NEW YORK –– Juilliard alumnus Peter Oundjian returns to conduct the Juilliard Orchestra on Thursday, April 11, 2019, at 7:30pm in Alice Tully Hall. The program features Bloch’s Suite for Viola and Orchestra with Juilliard violist Tabitha Rhee and Bruckner’s Symphony No. 4 in E-flat Major (“Romantic”).

Tickets are $30 ($15 for full-time students with a valid ID) and available at juilliard.edu/calendar.

About the Program

Ernest Bloch (1880-1959) composed his Suite for Viola and Piano in New York between February and May 1919. The work was premiered by violist Louis Bailly, who was the violist in the New York-based Flonzaley Quartet, and pianist Harold Bauer at the Berkshire Festival on September 27, 1919. A year later, at his Carnegie Hall debut, Bailly premiered Bloch’s orchestration of the suite with the National Symphony Orchestra, conducted by Artur Bodanzky, on November 5 and 7, 1920.
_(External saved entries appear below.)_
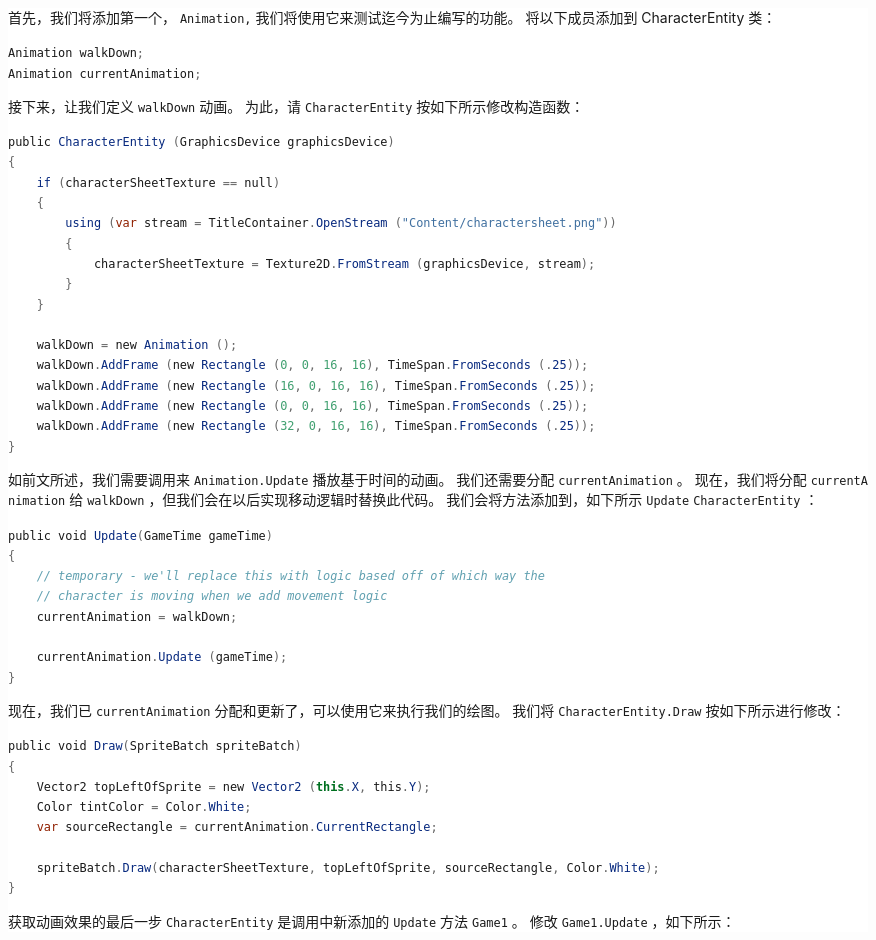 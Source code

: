 首先，我们将添加第一个， `Animation,` 我们将使用它来测试迄今为止编写的功能。 将以下成员添加到 CharacterEntity 类：

```csharp
Animation walkDown;
Animation currentAnimation;
```

接下来，让我们定义 `walkDown` 动画。 为此，请 `CharacterEntity` 按如下所示修改构造函数：

```csharp
public CharacterEntity (GraphicsDevice graphicsDevice)
{
    if (characterSheetTexture == null)
    {
        using (var stream = TitleContainer.OpenStream ("Content/charactersheet.png"))
        {
            characterSheetTexture = Texture2D.FromStream (graphicsDevice, stream);
        }
    }

    walkDown = new Animation ();
    walkDown.AddFrame (new Rectangle (0, 0, 16, 16), TimeSpan.FromSeconds (.25));
    walkDown.AddFrame (new Rectangle (16, 0, 16, 16), TimeSpan.FromSeconds (.25));
    walkDown.AddFrame (new Rectangle (0, 0, 16, 16), TimeSpan.FromSeconds (.25));
    walkDown.AddFrame (new Rectangle (32, 0, 16, 16), TimeSpan.FromSeconds (.25));
}
```

如前文所述，我们需要调用来 `Animation.Update` 播放基于时间的动画。 我们还需要分配 `currentAnimation` 。 现在，我们将分配 `currentAnimation` 给 `walkDown` ，但我们会在以后实现移动逻辑时替换此代码。 我们会将方法添加到，如下所示 `Update` `CharacterEntity` ：

```csharp
public void Update(GameTime gameTime)
{
    // temporary - we'll replace this with logic based off of which way the
    // character is moving when we add movement logic
    currentAnimation = walkDown;

    currentAnimation.Update (gameTime);
}
```

现在，我们已 `currentAnimation` 分配和更新了，可以使用它来执行我们的绘图。 我们将 `CharacterEntity.Draw` 按如下所示进行修改：

```csharp
public void Draw(SpriteBatch spriteBatch)
{
    Vector2 topLeftOfSprite = new Vector2 (this.X, this.Y);
    Color tintColor = Color.White;
    var sourceRectangle = currentAnimation.CurrentRectangle;

    spriteBatch.Draw(characterSheetTexture, topLeftOfSprite, sourceRectangle, Color.White);
}
```

获取动画效果的最后一步 `CharacterEntity` 是调用中新添加的 `Update` 方法 `Game1` 。 修改 `Game1.Update` ，如下所示：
Anton Bruckner began working on his Fourth Symphony in January 1874. He sent it on to the Vienna Philharmonic in 1875 for a rehearsal, but only the first movement was accepted; the remainder of the score was rejected. In 1878, he revised the first two movements and replaced the finale; he also eliminated the scherzo and added a new third movement. He returned to the work again the following year, and composed a third version of the finale. This version had its premiere on February 20, 1881 with conductor Hans Richter in Vienna, where it was well received. After the performance, Bruckner made a cut in the slow movement and reworked the finale again. This edition was published by musicologist Robert Haas in 1936 and is the version that will be performed on this concert.

About Peter Oundjian

Conductor Peter Oundjian’s (MM ’81, violin) 2018-19 season includes debuts with the Indianapolis and New Zealand symphony orchestras, and return engagements with the St. Louis, Baltimore, Atlanta, Utah, Colorado, and New World symphonies as well as the Los Angeles Chamber Orchestra and Orchestre de la Suisse Romande. In January he transitioned from artistic advisor to music director for the Colorado Music Festival, commencing a five-year tenure. 
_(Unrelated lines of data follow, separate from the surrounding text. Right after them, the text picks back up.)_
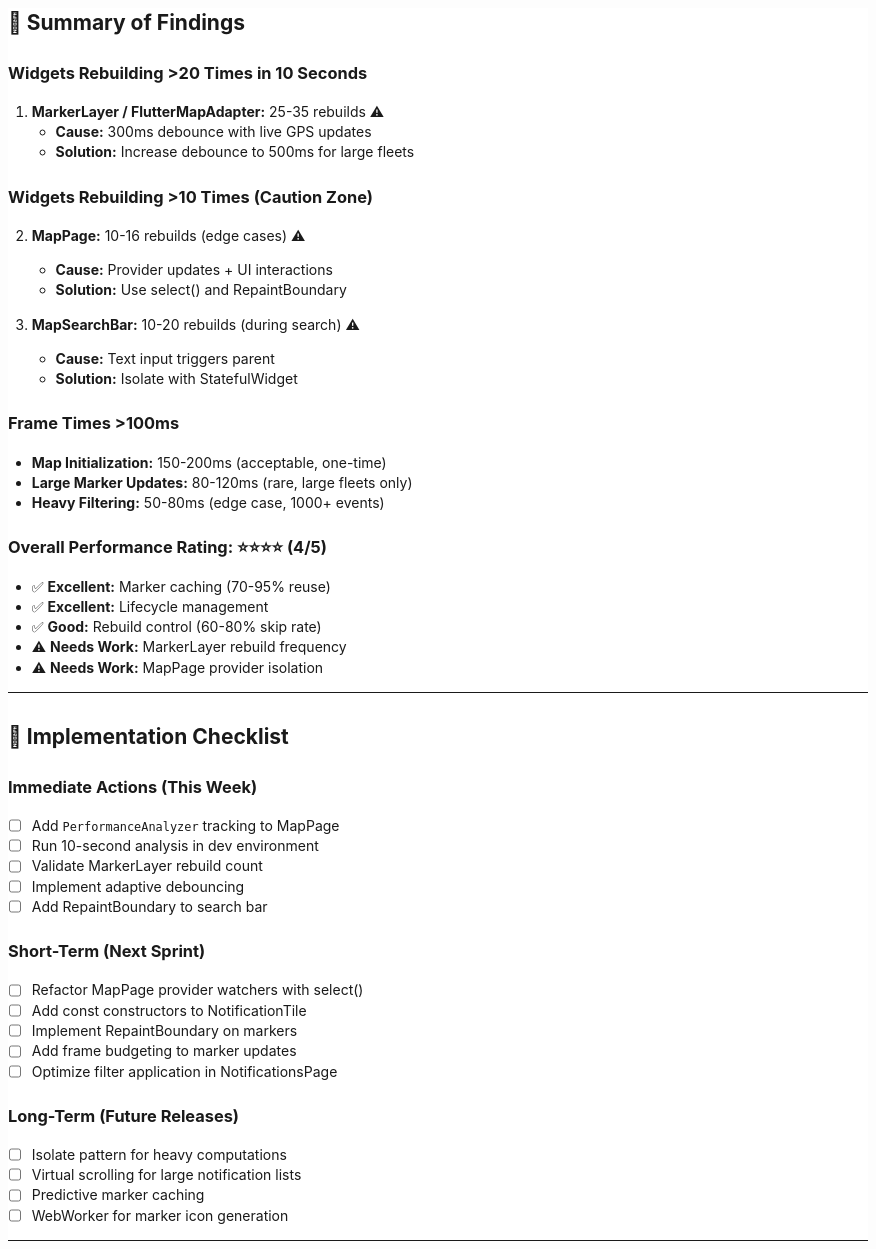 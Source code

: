 
## 🎯 Summary of Findings

### Widgets Rebuilding >20 Times in 10 Seconds
1. **MarkerLayer / FlutterMapAdapter:** 25-35 rebuilds ⚠️
   - **Cause:** 300ms debounce with live GPS updates
   - **Solution:** Increase debounce to 500ms for large fleets

### Widgets Rebuilding >10 Times (Caution Zone)
2. **MapPage:** 10-16 rebuilds (edge cases) ⚠️
   - **Cause:** Provider updates + UI interactions
   - **Solution:** Use select() and RepaintBoundary

3. **MapSearchBar:** 10-20 rebuilds (during search) ⚠️
   - **Cause:** Text input triggers parent
   - **Solution:** Isolate with StatefulWidget

### Frame Times >100ms
- **Map Initialization:** 150-200ms (acceptable, one-time)
- **Large Marker Updates:** 80-120ms (rare, large fleets only)
- **Heavy Filtering:** 50-80ms (edge case, 1000+ events)

### Overall Performance Rating: ⭐⭐⭐⭐ (4/5)
- ✅ **Excellent:** Marker caching (70-95% reuse)
- ✅ **Excellent:** Lifecycle management
- ✅ **Good:** Rebuild control (60-80% skip rate)
- ⚠️ **Needs Work:** MarkerLayer rebuild frequency
- ⚠️ **Needs Work:** MapPage provider isolation

---

## 📝 Implementation Checklist

### Immediate Actions (This Week)
- [ ] Add `PerformanceAnalyzer` tracking to MapPage
- [ ] Run 10-second analysis in dev environment
- [ ] Validate MarkerLayer rebuild count
- [ ] Implement adaptive debouncing
- [ ] Add RepaintBoundary to search bar

### Short-Term (Next Sprint)
- [ ] Refactor MapPage provider watchers with select()
- [ ] Add const constructors to NotificationTile
- [ ] Implement RepaintBoundary on markers
- [ ] Add frame budgeting to marker updates
- [ ] Optimize filter application in NotificationsPage

### Long-Term (Future Releases)
- [ ] Isolate pattern for heavy computations
- [ ] Virtual scrolling for large notification lists
- [ ] Predictive marker caching
- [ ] WebWorker for marker icon generation

---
The prior year was Oundjian's 14th and final season as music director of the Toronto Symphony Orchestra (TSO). His appointment in 2004 led to recordings, tours, and innovative programming as well as extensive audience growth, significantly strengthening the ensemble's presence in the world. In 2014, he led the TSO on a tour of Europe, which included a performance at Amsterdam's Concertgebouw and the first performance of a North American orchestra at Reykjavík's Harpa Hall. In the 2016-17 season, Oundjian led the TSO on a major tour of Israel and Europe.

From 2012 to 2018, Oundjian was music director of the Royal Scottish National Orchestra. Under his baton, the orchestra toured China, the U.S., and Europe. Together they recorded extensively for Sony and Chandos, and presented Britten's monumental War Requiem at the 2018 BBC Proms.

He has conducted in Berlin, Amsterdam, Tel Aviv, New York, Chicago, and Sydney. He has also appeared at annual festivals from the BBC Proms and the Prague Spring Festival to the Edinburgh Festival and the Philadelphia Orchestra's Mozart Festival, where he was artistic director from 2003 to 2005.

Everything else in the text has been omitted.